** Problem description **
Which lines of the data contain the string "charts"? Copy every one of them.

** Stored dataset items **
↓
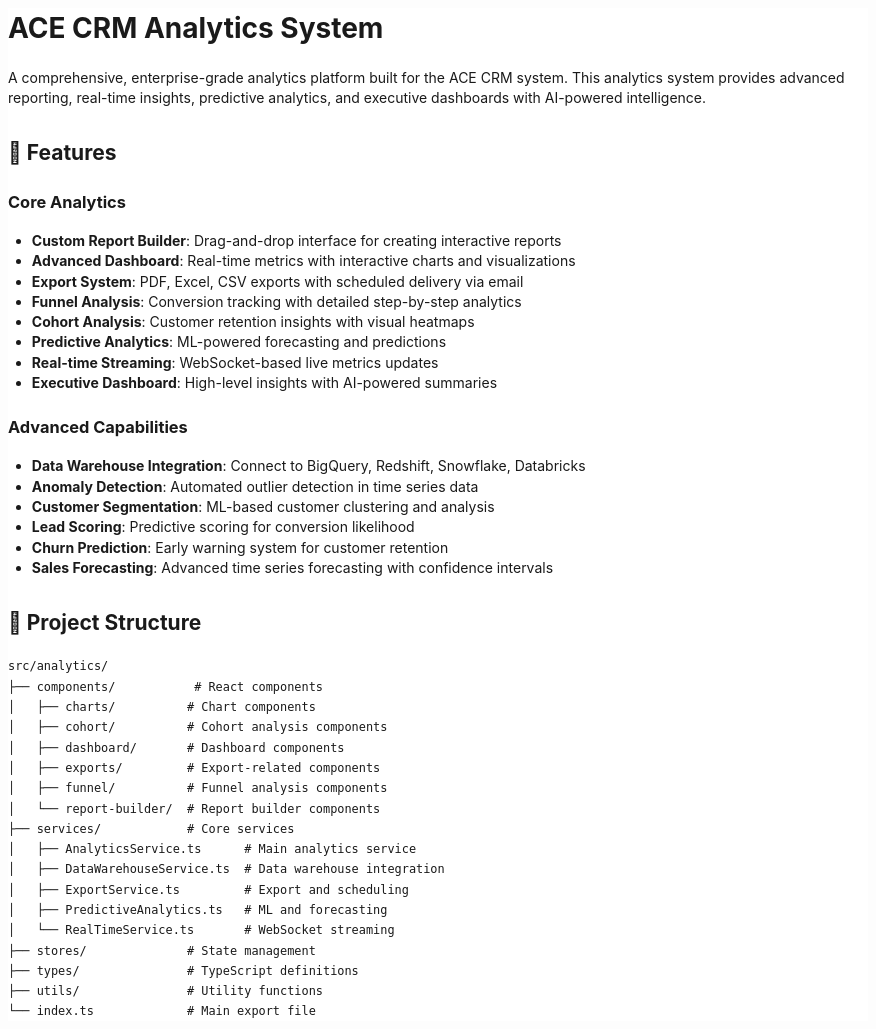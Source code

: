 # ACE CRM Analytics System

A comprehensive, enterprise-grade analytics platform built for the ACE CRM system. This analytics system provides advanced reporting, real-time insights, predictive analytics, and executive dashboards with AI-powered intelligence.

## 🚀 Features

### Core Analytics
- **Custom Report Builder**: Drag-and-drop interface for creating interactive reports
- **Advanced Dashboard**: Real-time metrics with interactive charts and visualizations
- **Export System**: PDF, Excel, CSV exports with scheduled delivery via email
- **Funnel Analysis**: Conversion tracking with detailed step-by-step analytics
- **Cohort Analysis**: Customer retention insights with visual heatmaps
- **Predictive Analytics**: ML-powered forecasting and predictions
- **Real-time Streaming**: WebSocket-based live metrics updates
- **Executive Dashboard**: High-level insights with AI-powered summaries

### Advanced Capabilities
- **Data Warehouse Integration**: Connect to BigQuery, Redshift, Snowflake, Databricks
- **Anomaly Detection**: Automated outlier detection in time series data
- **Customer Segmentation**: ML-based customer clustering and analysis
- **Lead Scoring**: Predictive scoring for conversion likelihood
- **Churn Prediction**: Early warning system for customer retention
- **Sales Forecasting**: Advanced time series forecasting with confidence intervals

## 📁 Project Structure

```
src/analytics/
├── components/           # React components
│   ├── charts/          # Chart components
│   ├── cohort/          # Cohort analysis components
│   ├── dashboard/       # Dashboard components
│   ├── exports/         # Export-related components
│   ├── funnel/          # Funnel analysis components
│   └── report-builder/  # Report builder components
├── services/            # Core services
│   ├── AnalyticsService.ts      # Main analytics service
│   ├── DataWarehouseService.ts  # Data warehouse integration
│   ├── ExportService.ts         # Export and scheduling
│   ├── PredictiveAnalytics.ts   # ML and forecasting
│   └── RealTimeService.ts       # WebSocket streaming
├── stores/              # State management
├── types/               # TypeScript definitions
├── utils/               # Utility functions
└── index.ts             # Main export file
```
↑
** Your solution **
- **Advanced Dashboard**: Real-time metrics with interactive charts and visualizations
│   ├── charts/          # Chart components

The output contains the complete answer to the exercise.